* _What to work on_
Send back the records exactly as written, with no images.

(Records for this task)

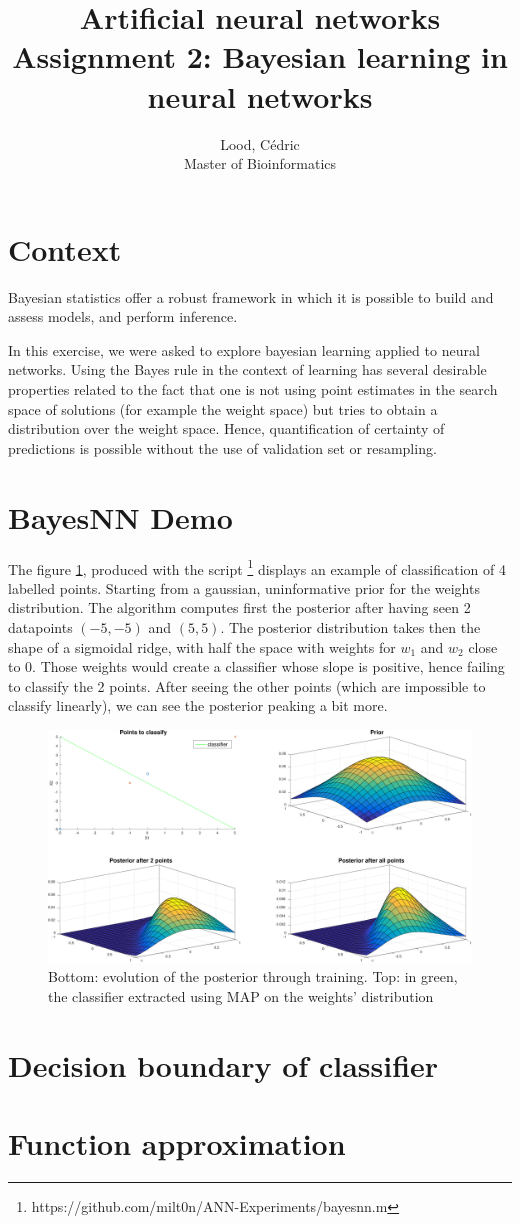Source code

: \documentclass[11pt, a4paper]{article}
\title{ \huge Artificial neural networks \\ 
  { \large Assignment 2: Bayesian learning in neural networks }}
\author{
        Lood, Cédric \\
        \small Master of Bioinformatics
}
\begin{document}
\maketitle

\section{Context}
Bayesian statistics offer a robust framework in which it is possible
to build and assess models, and perform inference.

In this exercise, we were asked to explore bayesian learning applied
to neural networks. Using the Bayes rule in the context of learning
has several desirable properties related to the fact that one is not
using point estimates in the search space of solutions (for example
the weight space) but tries to obtain a distribution over the weight
space. Hence, quantification of certainty of predictions is possible
without the use of validation set or resampling.

\section{BayesNN Demo}

The figure \ref{fig:bayesnn}, produced with the script \footnote{
  https://github.com/milt0n/ANN-Experiments/bayesnn.m} displays an
example of classification of 4 labelled points. Starting from a
gaussian, uninformative prior for the weights distribution. The
algorithm computes first the posterior after having seen 2 datapoints
$(-5,-5)$ and $(5,5)$. The posterior distribution takes then the shape
of a sigmoidal ridge, with half the space with weights for $w_1$ and
$w_2$ close to $0$. Those weights would create a classifier whose
slope is positive, hence failing to classify the 2 points. After
seeing the other points (which are impossible to classify linearly),
we can see the posterior peaking a bit more.

\begin{figure}[H]
    \centering
    \includegraphics[scale=.40]{bayesnn.pdf}
    \caption{Bottom: evolution of the posterior through training. Top:
      in green, the classifier extracted using MAP on the weights'
      distribution}
    \label{fig:bayesnn}
\end{figure}

\section{Decision boundary of classifier}

\section{Function approximation}
 

\end{document}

(End Records for this task)

* _Output for this task_
Source code

: \documentclass[11pt, a4paper]{article}
\title{ \huge Artificial neural networks \\ 
  { \large Assignment 2: Bayesian learning in neural networks }}
\author{
        Lood, Cédric \\
        \small Master of Bioinformatics
}
\begin{document}
\maketitle

\section{Context}
Bayesian statistics offer a robust framework in which it is possible
to build and assess models, and perform inference.

In this exercise, we were asked to explore bayesian learning applied
to neural networks. Using the Bayes rule in the context of learning
has several desirable properties related to the fact that one is not
using point estimates in the search space of solutions (for example
the weight space) but tries to obtain a distribution over the weight
space. Hence, quantification of certainty of predictions is possible
without the use of validation set or resampling.

\section{BayesNN Demo}

The figure \ref{fig:bayesnn}, produced with the script \footnote{
  https://github.com/milt0n/ANN-Experiments/bayesnn.m} displays an
example of classification of 4 labelled points. Starting from a
gaussian, uninformative prior for the weights distribution. The
algorithm computes first the posterior after having seen 2 datapoints
$(-5,-5)$ and $(5,5)$. The posterior distribution takes then the shape
of a sigmoidal ridge, with half the space with weights for $w_1$ and
$w_2$ close to $0$. Those weights would create a classifier whose
slope is positive, hence failing to classify the 2 points. After
seeing the other points (which are impossible to classify linearly),
we can see the posterior peaking a bit more.

\begin{figure}[H]
    \centering
    \includegraphics[scale=.40]{bayesnn.pdf}
    \caption{Bottom: evolution of the posterior through training. Top:
      in green, the classifier extracted using MAP on the weights'
      distribution}
    \label{fig:bayesnn}
\end{figure}

\section{Decision boundary of classifier}

\section{Function approximation}
 

\end{document}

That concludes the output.